# which underwear do you like on your man?



## supr

I just wanted to know if there is a specific underwear women like on their man, i recently bought jockey midway pouch brief. I love it and even my wifes loves it as she can access it so easily
:lol:
Jockey jockey® pouch midway® brief - 2 pack 1142 at Jockey.com Men's Underwear


----------



## Therealbrighteyes

supr said:


> I just wanted to know if there is a specific underwear women like on their man,


The kind that doesn't infect their computer with a Trojan horse or worm. That's the best underwear.


----------



## 2nd_t!me iz_best

Therealbrighteyes said:


> The kind that doesn't infect their computer with a Trojan horse or worm. That's the best underwear.



:rofl: you said...TROJAN


----------



## Therealbrighteyes

2nd_t!me iz_best said:


> :rofl: you said...TROJAN


Damn USC.


----------



## anna garret 01

What's underwear? i LIKE COMMANDO


----------



## janesmith

definately boxer briefs. he used to wear tighty whities and i hated them. looked like big diapers.


----------



## that_girl

Plaid boxers


----------



## EleGirl

janesmith said:


> definately boxer briefs. he used to wear tighty whities and i hated them. looked like big diapers.


I hate tighty whites too... so not sexy at all. To me they look like the undies that little boys wear.


----------



## that_girl

EleGirl said:


> I hate tighty whites too... so not sexy at all. To me they look like the undies that little boys wear.


Ewww Tightie Whities are nasty. Reminds me of my dad when he'd go from his bedroom to the kitchen to get his coffee. GAG!


----------



## bubbly girl

Definitely boxer briefs.

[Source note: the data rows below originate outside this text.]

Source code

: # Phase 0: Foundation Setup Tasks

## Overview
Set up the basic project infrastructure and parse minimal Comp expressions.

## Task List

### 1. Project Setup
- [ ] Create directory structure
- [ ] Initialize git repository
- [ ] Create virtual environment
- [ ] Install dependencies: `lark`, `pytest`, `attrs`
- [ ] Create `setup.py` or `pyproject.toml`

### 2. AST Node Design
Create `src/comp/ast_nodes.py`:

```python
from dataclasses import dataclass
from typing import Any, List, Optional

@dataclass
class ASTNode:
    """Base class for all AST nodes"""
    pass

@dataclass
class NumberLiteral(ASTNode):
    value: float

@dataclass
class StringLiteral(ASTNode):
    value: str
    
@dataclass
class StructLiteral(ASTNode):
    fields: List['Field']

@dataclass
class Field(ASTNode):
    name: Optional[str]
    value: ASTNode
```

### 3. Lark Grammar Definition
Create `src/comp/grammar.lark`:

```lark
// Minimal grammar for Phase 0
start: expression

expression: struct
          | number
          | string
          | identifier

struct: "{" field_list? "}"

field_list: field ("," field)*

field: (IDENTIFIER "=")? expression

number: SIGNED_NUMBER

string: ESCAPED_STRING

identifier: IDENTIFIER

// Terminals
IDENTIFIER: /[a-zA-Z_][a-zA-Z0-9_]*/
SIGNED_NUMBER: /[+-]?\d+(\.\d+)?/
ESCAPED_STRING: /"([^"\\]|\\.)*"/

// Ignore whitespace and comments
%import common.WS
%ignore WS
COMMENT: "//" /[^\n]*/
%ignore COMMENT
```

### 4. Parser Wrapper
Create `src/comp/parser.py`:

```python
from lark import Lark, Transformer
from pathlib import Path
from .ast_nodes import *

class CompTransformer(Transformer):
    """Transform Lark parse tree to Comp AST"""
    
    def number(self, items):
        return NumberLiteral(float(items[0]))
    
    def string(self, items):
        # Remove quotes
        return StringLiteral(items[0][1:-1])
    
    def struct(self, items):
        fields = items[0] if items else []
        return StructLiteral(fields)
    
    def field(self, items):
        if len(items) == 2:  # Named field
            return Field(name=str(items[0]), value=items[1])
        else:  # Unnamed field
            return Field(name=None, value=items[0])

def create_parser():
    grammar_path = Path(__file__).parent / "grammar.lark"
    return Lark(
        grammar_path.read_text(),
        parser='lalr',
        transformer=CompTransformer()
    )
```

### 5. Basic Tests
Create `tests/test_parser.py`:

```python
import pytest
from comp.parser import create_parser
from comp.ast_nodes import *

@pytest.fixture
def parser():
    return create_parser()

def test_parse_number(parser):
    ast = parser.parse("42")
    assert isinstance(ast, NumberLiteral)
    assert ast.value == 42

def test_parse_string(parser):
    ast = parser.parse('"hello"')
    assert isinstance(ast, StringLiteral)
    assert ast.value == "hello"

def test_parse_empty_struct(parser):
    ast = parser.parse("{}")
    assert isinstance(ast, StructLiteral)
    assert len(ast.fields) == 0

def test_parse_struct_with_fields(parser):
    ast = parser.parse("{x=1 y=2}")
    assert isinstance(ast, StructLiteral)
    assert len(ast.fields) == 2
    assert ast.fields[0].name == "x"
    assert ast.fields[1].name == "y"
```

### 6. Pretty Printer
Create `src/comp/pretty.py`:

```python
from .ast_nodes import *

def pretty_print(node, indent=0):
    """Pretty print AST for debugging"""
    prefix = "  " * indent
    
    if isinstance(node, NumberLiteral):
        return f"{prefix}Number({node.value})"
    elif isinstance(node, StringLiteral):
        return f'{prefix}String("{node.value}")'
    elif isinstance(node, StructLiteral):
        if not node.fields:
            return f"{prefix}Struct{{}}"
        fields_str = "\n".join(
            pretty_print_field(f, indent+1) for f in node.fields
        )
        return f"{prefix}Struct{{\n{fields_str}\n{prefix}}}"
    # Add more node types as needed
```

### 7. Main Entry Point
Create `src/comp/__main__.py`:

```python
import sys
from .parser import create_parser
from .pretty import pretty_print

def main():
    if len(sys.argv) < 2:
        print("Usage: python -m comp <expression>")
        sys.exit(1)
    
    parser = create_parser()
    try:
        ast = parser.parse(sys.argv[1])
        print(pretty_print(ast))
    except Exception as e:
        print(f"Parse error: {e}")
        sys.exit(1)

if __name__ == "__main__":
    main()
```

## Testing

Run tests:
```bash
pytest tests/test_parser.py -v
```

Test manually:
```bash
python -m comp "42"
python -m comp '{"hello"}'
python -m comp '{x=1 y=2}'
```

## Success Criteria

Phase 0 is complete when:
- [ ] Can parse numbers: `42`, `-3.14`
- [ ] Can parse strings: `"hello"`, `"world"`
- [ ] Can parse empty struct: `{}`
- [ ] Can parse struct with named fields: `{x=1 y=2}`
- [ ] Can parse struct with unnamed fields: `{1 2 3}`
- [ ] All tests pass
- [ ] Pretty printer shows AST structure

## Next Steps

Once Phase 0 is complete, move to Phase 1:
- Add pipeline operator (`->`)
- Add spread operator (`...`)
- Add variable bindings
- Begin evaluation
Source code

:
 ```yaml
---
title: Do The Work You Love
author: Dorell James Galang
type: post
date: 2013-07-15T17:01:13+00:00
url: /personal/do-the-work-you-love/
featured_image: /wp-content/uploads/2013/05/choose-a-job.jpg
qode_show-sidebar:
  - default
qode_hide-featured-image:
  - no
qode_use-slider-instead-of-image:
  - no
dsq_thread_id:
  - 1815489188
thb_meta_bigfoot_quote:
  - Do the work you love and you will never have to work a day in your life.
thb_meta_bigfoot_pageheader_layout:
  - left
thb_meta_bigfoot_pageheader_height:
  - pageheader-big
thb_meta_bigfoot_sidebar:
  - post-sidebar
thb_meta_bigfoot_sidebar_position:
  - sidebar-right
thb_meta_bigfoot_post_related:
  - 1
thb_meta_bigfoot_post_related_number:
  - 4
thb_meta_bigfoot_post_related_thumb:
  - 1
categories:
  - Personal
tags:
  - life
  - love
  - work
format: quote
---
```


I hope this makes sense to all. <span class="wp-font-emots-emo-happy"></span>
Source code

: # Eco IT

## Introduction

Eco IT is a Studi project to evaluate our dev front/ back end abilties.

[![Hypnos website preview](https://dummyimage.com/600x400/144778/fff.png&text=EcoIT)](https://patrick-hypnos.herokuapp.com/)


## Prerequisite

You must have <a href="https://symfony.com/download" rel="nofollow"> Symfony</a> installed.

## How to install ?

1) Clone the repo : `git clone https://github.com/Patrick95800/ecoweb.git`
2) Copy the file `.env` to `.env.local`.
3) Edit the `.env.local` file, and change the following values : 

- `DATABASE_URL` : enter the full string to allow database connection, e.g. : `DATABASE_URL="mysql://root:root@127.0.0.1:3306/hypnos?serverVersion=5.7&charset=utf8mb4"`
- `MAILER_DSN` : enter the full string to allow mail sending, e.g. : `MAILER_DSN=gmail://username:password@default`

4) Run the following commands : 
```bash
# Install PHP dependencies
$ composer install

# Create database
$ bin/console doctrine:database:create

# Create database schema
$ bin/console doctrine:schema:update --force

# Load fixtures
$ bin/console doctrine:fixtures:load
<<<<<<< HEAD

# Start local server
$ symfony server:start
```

He looks so sexy in them.:smthumbup:


----------



## square1

Boxer briefs are super hot on my h. 
From time to time he wears boxers but he tends to rip those easily at work.


----------



## that_girl

Hubs says boxer briefs feel too snug on his....package. lolll


----------



## square1

that_girl said:


> Hubs says boxer briefs feel too snug on his....package. lolll


My husband wore boxers all the time in the beginning of our relationship but with the army and his new job he said boxer briefs keep everything more secure.


----------



## anotherguy

square1 said:


> My husband wore boxers all the time in the beginning of our relationship but with the army and his new job he said boxer briefs keep everything more secure.


I have to agree here...

and it is what the wife buys for me, so I assume she likes them.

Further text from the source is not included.